Face à CNews et à la droite : à gauche, l’irrésistible tentation de la censure

C’est fou, le nombre de chercheurs spécialistes de l’extrême droite, dans le monde universitaire français. Il faudra, un jour, qu’un autre chercheur fasse le compte. Dans une interview à La Croix, Samuel Bouron, maître de conférences en sociologie à l’université Paris-Dauphine-PSL, qui suit le dossier de l’extrême droite « depuis plus de quinze ans », se penche sur « la bataille culturelle » menée par « tout un ensemble d’organisations non partisanes, de groupuscules et d’intellectuels de la nébuleuse identitaire ». Ce chercheur publie en effet un livre appelé à une belle carrière critique dans les médias de la sphère mainstream : Politiser la haine. La bataille culturelle de la droite identitaire (La Dispute, 2025). Pour lui, ces idées progressent. Non pas parce qu’elles sont vraies (cette hypothèse n’est pas étudiée), mais parce qu’en « politisant des faits divers », ces fameuses idées suscitent des « paniques morales chez les gens ».
Régulation ou censure ?
Question de La Croix : « Est-il encore possible de limiter la généralisation de ces idées ? » Cette fois, plus personne ne parle de « bataille culturelle ». Non, c’est autre chose. On est là dans le camp du bien. Et dans le camp du bien, comme on sait, on cherche à « limiter la généralisation de ces idées », par tous les moyens, y compris par une censure pure et simple. Notre chercheur tourne donc autour du concept, sans citer son nom, ou plutôt en le déguisant des oripeaux de « la régulation des médias », dont on vient de voir un exemple frappant avec la disparition de C8 après une vendetta judiciaire inédite. Cela ne semble pas troubler notre chercheur. « Pour moi, la régulation des médias est cruciale, affirme Samuel Bouron. On sait que lorsque l’extrême droite reste infréquentable et que les médias grand public et les partis politiques dominants s’abstiennent de lui offrir une vitrine, elle a peu de chances de devenir crédible pour exercer le pouvoir. » C'est plus clair ainsi. Il suffit donc de la… priver de parole. C’est ce que fait la Belgique, avec la mise en place d’un « cordon sanitaire politique et médiatique », explique notre chercheur. On piétine là toutes les bases de la liberté d’expression, elles-mêmes fondatrices de la démocratie. Mais voilà, « l’extrême droite ne peut être considérée comme une famille politique comme une autre, dans la mesure où elle est incompatible avec un État de droit et les valeurs démocratiques ». Boum ! La boucle est bouclée. Pas de démocratie pour ceux que les tenants de la pensée unique ont rangés, sans contestation possible, parmi les ennemis de la démocratie.

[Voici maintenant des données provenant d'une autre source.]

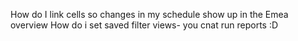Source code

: How do I link cells so changes in my schedule show up in the Emea overview
How do i set saved filter views- you cnat run reports :D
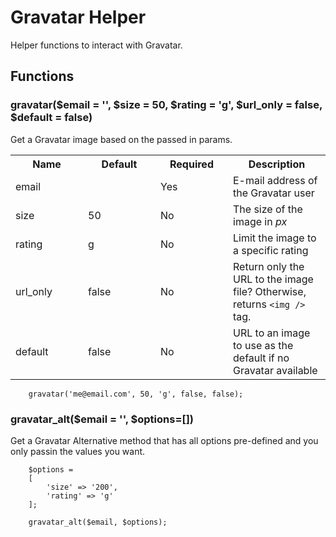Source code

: # Gravatar Helper

Helper functions to interact with Gravatar.

## Functions


### gravatar($email = '', $size = 50, $rating = 'g', $url_only = false, $default = false)

Get a Gravatar image based on the passed in params.

<table cellpadding="0" cellspacing="0">
	<tbody>
		<tr>
			<th width="100">Name</th>
			<th width="100">Default</th>
			<th width="100">Required</th>
			<th>Description</th>
		</tr>
		<tr>
			<td>email</td>
			<td></td>
			<td>Yes</td>
			<td>E-mail address of the Gravatar user</td>
		</tr>
		<tr>
			<td>size</td>
			<td>50</td>
			<td>No</td>
			<td>The size of the image in <em>px</em></td>
		</tr>
		<tr>
			<td>rating</td>
			<td>g</td>
			<td>No</td>
			<td>Limit the image to a specific rating</td>
		</tr>
		<tr>
			<td>url_only</td>
			<td>false</td>
			<td>No</td>
			<td>Return only the URL to the image file? Otherwise, returns <code>&lt;img /&gt;</code> tag.</td>
		</tr>
		<tr>
			<td>default</td>
			<td>false</td>
			<td>No</td>
			<td>URL to an image to use as the default if no Gravatar available</td>
		</tr>
	</tbody>
</table>


		gravatar('me@email.com', 50, 'g', false, false);
		

### gravatar_alt($email = '', $options=[])

Get a Gravatar Alternative method that has all options pre-defined and you only passin the values you want.

		$options = 
		[
			'size' => '200',
			'rating' => 'g'
		];

		gravatar_alt($email, $options);

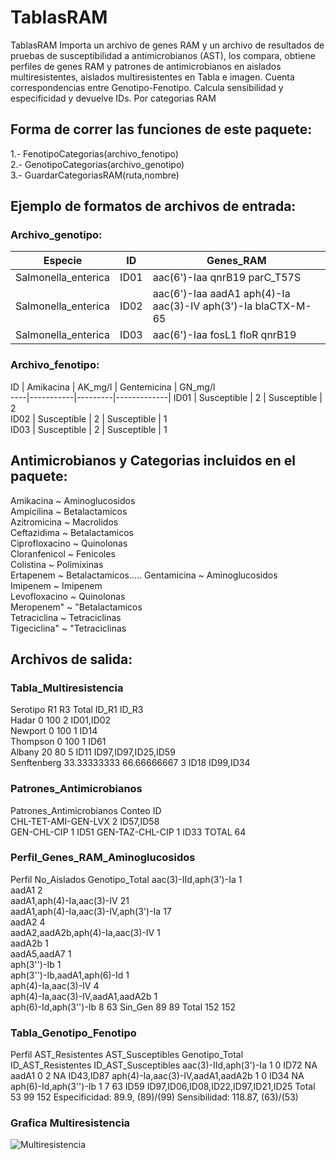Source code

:# TablasRAM
TablasRAM Importa un archivo de genes RAM y un archivo de resultados de pruebas de susceptibilidad a antimicrobianos (AST), los compara, obtiene perfiles de genes RAM y patrones de antimicrobianos en aislados multiresistentes, aislados multiresistentes en Tabla e imagen. Cuenta correspondencias entre Genotipo-Fenotipo. Calcula sensibilidad y especificidad y devuelve IDs. Por categorias RAM

## Forma de correr las funciones de este paquete:     

  1.- FenotipoCategorias(archivo_fenotipo)     
  2.- GenotipoCategorias(archivo_genotipo)      
  3.- GuardarCategoriasRAM(ruta,nombre)      
  
## Ejemplo de formatos de archivos de entrada:    

  ### Archivo_genotipo:    

Especie	| ID | Genes_RAM  
----|----|-----
Salmonella_enterica	| ID01 | aac(6')-Iaa	qnrB19	parC_T57S     
Salmonella_enterica |	ID02 | aac(6')-Iaa	aadA1	aph(4)-Ia	aac(3)-IV	aph(3')-Ia	blaCTX-M-65    
Salmonella_enterica |	ID03 | aac(6')-Iaa	fosL1	floR	qnrB19     

### Archivo_fenotipo:

ID  | Amikacina	| AK_mg/l | Gentemicina	| GN_mg/l    
----|-----------|---------|-------------|
ID01	| Susceptible	| 2	| Susceptible	| 2    
ID02	| Susceptible	| 2	| Susceptible	| 1    
ID03	| Susceptible	| 2	| Susceptible	| 1    

## Antimicrobianos y Categorias incluidos en el paquete:   
         
Amikacina ~ Aminoglucosidos   
Ampicilina ~ Betalactamicos    
Azitromicina ~ Macrolidos     
Ceftazidima ~ Betalactamicos     
Ciprofloxacino ~ Quinolonas      
Cloranfenicol ~ Fenicoles     
Colistina ~ Polimixinas     
Ertapenem ~ Betalactamicos.....
Gentamicina ~ Aminoglucosidos     
Imipenem ~ Imipenem    
Levofloxacino ~ Quinolonas    
Meropenem" ~ "Betalactamicos     
Tetraciclina ~ Tetraciclinas    
Tigeciclina" ~ "Tetraciclinas    

## Archivos de salida:    
### Tabla_Multiresistencia    
  Serotipo	R1	R3	Total	ID_R1	ID_R3    
Hadar	0	100	2		ID01,ID02    
Newport	0	100	1		ID14    
Thompson	0	100	1		ID61    
Albany	20	80	5	ID11	ID97,ID97,ID25,ID59    
Senftenberg	33.33333333	66.66666667	3	ID18	ID99,ID34    

### Patrones_Antimicrobianos     
Patrones_Antimicrobianos	Conteo	ID     
CHL-TET-AMI-GEN-LVX	2	ID57,ID58    
GEN-CHL-CIP	1	ID51
GEN-TAZ-CHL-CIP	1	ID33
TOTAL	64	

### Perfil_Genes_RAM_Aminoglucosidos 
Perfil	No_Aislados	Genotipo_Total
aac(3)-IId,aph(3')-Ia	1	
aadA1	2	
aadA1,aph(4)-Ia,aac(3)-IV	21	
aadA1,aph(4)-Ia,aac(3)-IV,aph(3')-Ia	17	
aadA2	4	
aadA2,aadA2b,aph(4)-Ia,aac(3)-IV	1	
aadA2b	1	
aadA5,aadA7	1	
aph(3'')-Ib	1	
aph(3'')-Ib,aadA1,aph(6)-Id	1	
aph(4)-Ia,aac(3)-IV	4	
aph(4)-Ia,aac(3)-IV,aadA1,aadA2b	1	
aph(6)-Id,aph(3'')-Ib	8	63
Sin_Gen	89	89
Total	152	152

### Tabla_Genotipo_Fenotipo
Perfil	AST_Resistentes	AST_Susceptibles	Genotipo_Total	ID_AST_Resistentes	ID_AST_Susceptibles
aac(3)-IId,aph(3')-Ia	1	0		ID72	NA
aadA1	0	2		NA	ID43,ID87
aph(4)-Ia,aac(3)-IV,aadA1,aadA2b	1	0		ID34	NA
aph(6)-Id,aph(3'')-Ib	1	7	63	ID59	ID97,ID06,ID08,ID22,ID97,ID21,ID25
Total	53	99	152	Especificidad: 89.9, (89)/(99)	Sensibilidad: 118.87, (63)/(53)


### Grafica Multiresistencia

![Multiresistencia](https://user-images.githubusercontent.com/113209694/215827673-a7dd7594-5284-4012-a786-4cbe955aab71.png)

La conclusion est logique : « Il est aujourd’hui impératif de mener une réflexion collective pour définir quel espace médiatique nous voulons, afin de prendre soin de notre démocratie », assure Samuel Bouron. CNews ou BV auront-ils leur place dans cet « espace médiatique » ? On ne le jurerait pas... En clair, il faut museler, bâillonner, interdire, censurer, punir, mais attention, c’est pour votre bien, pour « prendre soin de notre démocratie ». Le pénétrant Alexis de Tocqueville écrivait : « Les despotes eux-mêmes ne nient pas que la liberté ne soit excellente ; seulement ils ne la veulent que pour eux-mêmes, et ils soutiennent que tous les autres en sont indignes tout à fait. »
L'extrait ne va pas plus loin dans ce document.